## Task goal
Report every line of the entries that contains the word "epsilon".
(Beginning of Exercise data)
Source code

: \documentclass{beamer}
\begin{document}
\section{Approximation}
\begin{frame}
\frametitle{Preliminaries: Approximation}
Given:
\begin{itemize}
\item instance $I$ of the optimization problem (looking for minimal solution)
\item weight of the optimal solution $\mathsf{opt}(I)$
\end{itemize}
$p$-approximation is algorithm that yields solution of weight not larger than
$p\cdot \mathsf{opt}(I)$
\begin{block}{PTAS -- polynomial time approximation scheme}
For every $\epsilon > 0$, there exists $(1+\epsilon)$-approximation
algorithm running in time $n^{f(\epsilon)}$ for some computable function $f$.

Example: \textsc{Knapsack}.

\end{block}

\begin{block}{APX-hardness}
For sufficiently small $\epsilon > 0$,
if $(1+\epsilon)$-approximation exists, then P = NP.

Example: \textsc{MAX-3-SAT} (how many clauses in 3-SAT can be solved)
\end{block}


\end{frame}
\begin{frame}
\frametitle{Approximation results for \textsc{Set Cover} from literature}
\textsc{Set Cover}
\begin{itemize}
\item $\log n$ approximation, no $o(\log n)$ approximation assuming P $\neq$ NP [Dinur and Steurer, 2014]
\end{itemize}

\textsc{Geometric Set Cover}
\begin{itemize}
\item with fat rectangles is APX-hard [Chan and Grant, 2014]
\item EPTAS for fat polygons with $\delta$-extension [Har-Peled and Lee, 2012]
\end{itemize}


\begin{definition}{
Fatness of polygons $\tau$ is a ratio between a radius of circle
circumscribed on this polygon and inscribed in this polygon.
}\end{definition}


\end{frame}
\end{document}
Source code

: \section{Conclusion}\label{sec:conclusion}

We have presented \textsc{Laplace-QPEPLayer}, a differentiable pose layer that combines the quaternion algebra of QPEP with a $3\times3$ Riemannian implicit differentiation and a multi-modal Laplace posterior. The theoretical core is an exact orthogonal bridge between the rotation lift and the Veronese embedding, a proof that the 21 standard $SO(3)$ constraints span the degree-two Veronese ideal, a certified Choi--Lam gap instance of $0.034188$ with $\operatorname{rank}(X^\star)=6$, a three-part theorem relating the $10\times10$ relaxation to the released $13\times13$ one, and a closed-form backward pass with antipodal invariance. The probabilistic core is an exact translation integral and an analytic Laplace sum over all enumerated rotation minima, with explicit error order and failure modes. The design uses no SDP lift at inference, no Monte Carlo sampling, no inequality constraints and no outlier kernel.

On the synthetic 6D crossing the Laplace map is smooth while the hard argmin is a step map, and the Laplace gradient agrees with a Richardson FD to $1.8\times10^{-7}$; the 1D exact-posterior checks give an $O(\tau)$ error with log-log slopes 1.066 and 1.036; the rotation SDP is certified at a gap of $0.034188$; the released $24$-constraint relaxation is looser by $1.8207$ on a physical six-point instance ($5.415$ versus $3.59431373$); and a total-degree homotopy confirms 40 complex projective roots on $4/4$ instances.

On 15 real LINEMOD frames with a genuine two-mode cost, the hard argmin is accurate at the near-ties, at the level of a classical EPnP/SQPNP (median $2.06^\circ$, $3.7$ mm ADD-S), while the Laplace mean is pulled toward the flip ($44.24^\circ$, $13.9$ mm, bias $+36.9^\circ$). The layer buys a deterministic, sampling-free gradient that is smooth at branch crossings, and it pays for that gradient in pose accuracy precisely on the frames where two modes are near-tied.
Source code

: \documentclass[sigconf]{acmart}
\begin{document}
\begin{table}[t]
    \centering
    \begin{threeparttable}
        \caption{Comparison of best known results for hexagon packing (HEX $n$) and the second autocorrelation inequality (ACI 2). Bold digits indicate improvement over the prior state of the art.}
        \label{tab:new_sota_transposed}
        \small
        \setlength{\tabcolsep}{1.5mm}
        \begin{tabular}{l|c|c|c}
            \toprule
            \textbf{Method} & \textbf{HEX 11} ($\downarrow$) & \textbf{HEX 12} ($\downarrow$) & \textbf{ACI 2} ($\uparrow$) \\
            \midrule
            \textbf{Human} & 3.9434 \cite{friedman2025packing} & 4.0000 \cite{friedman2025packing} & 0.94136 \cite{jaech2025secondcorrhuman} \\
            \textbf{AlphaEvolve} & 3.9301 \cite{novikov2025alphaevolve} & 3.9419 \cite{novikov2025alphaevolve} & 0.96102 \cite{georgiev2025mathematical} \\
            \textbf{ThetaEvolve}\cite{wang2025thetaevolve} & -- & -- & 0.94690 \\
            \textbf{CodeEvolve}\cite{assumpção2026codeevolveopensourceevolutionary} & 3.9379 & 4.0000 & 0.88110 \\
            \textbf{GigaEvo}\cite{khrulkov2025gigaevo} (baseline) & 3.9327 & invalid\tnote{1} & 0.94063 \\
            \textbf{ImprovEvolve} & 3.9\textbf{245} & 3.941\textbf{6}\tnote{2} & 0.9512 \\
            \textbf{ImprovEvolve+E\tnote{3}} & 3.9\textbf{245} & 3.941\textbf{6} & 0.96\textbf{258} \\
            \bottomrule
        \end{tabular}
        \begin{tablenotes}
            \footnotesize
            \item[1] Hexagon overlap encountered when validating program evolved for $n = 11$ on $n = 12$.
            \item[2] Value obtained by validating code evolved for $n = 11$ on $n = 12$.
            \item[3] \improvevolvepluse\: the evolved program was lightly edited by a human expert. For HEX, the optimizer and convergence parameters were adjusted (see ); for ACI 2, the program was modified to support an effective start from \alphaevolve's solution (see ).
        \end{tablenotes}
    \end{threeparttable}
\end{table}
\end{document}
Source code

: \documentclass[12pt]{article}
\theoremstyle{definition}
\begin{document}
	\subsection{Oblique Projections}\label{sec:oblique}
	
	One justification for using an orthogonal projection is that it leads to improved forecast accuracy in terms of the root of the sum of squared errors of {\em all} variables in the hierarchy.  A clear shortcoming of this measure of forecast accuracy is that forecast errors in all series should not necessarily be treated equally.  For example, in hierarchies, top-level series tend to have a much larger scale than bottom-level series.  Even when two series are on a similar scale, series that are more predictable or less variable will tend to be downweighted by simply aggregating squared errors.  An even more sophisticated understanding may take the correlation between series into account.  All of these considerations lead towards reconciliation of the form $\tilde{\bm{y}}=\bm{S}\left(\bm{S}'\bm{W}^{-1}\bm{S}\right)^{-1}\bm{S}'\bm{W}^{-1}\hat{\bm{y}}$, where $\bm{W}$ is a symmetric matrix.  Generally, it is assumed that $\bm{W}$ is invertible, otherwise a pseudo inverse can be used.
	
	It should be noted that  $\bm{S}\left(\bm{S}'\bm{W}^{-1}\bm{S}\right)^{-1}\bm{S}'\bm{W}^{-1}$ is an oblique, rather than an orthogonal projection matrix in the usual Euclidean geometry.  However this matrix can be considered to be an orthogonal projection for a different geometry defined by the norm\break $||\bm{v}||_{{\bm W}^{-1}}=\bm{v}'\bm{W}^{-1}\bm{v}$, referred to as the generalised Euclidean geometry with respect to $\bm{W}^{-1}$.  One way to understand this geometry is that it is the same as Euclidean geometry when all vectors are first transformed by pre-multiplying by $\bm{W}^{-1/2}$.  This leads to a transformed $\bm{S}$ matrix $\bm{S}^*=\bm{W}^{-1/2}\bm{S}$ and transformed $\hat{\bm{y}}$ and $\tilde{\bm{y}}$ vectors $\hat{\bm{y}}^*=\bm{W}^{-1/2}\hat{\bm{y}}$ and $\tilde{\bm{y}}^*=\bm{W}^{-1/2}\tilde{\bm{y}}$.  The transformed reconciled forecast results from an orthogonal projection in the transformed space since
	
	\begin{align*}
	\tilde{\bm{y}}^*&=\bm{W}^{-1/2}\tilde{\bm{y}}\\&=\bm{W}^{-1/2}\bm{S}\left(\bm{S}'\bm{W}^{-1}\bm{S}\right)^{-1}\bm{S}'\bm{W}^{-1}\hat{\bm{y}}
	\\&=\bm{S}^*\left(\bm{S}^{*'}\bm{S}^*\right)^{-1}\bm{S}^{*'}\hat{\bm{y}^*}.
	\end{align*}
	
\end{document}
(End of Exercise data)
## Finished task
For every $\epsilon > 0$, there exists $(1+\epsilon)$-approximation
algorithm running in time $n^{f(\epsilon)}$ for some computable function $f$.
For sufficiently small $\epsilon > 0$,
if $(1+\epsilon)$-approximation exists, then P = NP.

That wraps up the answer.